I asked Bonnie Jo if it was OK for me to share this anecdote, which I can do because she was my master’s thesis advisor 12 years ago and she still answers my text messages. I offered to change her identity, and she said, “Don’t you dare.” She also insisted that I name her mother, Susanna Campbell, and suggested that I give the donkey’s name, which was “either Jack or Don Quixote,” but it didn’t really fit in the panel.
Bonnie Jo was also the person who told me about the sitcom moment of the day, which is her idea that in every day something extraordinarily funny happens, and you just have to look for it to keep your spirits up. Pretty often, the sitcom moment of the day informs my comics. This situation with the author’s mother standing always strikes me as an ultimate example of a sitcom moment. If you’ve never read Bonnie Jo Campbell, I highly recommend her work, which is often about the salt of the earth people of the American midwest, but also about other things, and always fresh and unusual and provocative. In addition to the above link to my interview with her (long story), you can also read my reviews of all 5 of her books, or purchase them from Amazon.

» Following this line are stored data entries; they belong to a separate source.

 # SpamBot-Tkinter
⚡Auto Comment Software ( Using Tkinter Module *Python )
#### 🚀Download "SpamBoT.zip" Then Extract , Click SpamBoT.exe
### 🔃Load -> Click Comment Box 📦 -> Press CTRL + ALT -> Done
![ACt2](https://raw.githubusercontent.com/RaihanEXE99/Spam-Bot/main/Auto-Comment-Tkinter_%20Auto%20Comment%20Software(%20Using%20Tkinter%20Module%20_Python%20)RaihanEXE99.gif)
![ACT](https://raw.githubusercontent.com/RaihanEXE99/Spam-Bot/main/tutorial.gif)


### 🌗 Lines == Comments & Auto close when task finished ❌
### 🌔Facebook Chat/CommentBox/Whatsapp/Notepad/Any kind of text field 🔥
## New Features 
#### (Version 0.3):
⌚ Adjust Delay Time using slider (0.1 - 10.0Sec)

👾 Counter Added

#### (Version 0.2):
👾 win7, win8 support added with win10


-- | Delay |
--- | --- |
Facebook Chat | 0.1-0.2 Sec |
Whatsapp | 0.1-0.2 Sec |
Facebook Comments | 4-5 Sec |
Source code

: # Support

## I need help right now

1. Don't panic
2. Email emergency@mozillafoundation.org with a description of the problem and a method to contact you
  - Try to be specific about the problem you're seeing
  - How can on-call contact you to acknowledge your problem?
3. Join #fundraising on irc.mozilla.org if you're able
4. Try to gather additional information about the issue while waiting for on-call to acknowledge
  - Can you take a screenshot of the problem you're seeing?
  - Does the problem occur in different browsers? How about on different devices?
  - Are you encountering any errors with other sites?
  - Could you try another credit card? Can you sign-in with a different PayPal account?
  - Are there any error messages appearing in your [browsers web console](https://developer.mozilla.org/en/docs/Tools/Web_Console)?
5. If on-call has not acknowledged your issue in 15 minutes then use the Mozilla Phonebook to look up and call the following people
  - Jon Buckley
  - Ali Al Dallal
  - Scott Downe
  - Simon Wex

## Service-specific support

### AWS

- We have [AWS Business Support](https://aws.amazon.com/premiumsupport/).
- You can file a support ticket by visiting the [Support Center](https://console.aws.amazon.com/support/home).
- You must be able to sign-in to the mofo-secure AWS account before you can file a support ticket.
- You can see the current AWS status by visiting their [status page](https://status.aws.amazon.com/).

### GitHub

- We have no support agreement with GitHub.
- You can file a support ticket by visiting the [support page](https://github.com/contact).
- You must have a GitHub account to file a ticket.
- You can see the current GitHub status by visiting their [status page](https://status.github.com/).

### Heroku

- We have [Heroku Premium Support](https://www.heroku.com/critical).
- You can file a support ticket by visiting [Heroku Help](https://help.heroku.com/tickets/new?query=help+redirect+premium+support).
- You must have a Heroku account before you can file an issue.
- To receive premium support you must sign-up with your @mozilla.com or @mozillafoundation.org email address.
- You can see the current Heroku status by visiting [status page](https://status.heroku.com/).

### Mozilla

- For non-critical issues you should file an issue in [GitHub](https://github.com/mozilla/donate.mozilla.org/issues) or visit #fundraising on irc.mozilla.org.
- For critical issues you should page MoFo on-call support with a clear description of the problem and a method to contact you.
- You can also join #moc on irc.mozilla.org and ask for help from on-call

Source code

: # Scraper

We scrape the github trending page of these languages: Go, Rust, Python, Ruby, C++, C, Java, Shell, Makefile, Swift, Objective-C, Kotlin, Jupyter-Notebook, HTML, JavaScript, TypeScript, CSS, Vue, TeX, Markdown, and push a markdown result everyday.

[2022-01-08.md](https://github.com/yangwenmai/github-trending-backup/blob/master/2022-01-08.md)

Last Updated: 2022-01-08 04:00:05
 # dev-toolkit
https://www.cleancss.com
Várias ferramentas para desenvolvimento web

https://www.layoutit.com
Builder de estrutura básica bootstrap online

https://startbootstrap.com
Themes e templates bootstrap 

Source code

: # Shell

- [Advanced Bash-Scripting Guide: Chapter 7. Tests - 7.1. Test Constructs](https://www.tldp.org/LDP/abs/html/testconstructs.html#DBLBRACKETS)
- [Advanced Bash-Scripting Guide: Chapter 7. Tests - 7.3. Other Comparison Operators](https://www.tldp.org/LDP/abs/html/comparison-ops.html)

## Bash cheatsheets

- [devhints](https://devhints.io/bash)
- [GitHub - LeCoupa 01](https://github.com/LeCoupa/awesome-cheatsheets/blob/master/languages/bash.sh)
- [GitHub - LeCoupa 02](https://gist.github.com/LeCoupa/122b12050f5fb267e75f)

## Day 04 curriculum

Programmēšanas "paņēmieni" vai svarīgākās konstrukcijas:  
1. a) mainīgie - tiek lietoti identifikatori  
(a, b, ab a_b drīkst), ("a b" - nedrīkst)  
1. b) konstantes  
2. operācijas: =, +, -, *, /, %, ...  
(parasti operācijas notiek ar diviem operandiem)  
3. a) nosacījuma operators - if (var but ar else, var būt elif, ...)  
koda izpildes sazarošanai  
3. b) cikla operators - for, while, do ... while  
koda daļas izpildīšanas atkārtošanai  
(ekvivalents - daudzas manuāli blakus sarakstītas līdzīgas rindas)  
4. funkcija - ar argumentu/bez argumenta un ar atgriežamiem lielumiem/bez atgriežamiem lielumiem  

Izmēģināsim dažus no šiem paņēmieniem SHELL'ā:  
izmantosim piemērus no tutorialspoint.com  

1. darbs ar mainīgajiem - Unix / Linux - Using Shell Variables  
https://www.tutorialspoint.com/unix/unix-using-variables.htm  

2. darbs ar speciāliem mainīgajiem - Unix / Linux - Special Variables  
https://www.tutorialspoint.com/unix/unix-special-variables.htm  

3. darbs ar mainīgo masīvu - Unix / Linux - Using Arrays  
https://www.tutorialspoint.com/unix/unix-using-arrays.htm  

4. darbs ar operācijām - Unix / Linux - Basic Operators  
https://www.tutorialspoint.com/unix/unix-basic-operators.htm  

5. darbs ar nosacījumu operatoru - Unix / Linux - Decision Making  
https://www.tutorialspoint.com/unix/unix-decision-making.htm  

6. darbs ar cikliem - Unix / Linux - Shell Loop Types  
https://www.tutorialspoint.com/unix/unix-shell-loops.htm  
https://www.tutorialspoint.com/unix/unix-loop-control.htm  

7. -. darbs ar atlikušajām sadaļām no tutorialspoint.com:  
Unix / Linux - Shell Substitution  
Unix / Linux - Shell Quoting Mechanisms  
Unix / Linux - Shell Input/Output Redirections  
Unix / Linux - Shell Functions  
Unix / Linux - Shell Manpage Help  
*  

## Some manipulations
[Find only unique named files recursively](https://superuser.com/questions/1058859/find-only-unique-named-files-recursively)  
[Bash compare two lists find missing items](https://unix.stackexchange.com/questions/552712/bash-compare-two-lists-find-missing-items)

The text for this comic practically wrote itself, except for the last panel, which took an extra day. The images of Bonnie Jo were easy; she’s all over the internet and I think I captured her likeness. I’ve met her mom once or twice, plus I knew how to find a reference picture of her. No idea what her uncle looks like, though. I Googled “redneck reading” to find a source image. Please let that be OK. The donkey might be overly complex; whenever possible, I like to use my own photographs, and I always found that image funny, but it’s so close up that it required a lot more details than the others. The final panel also took me a while; originally it was going to be someone crying, but this is better.
My mom loves me, but she doesn’t understand my work. That’s OK. I’m a niche experience. Not everyone can get into me.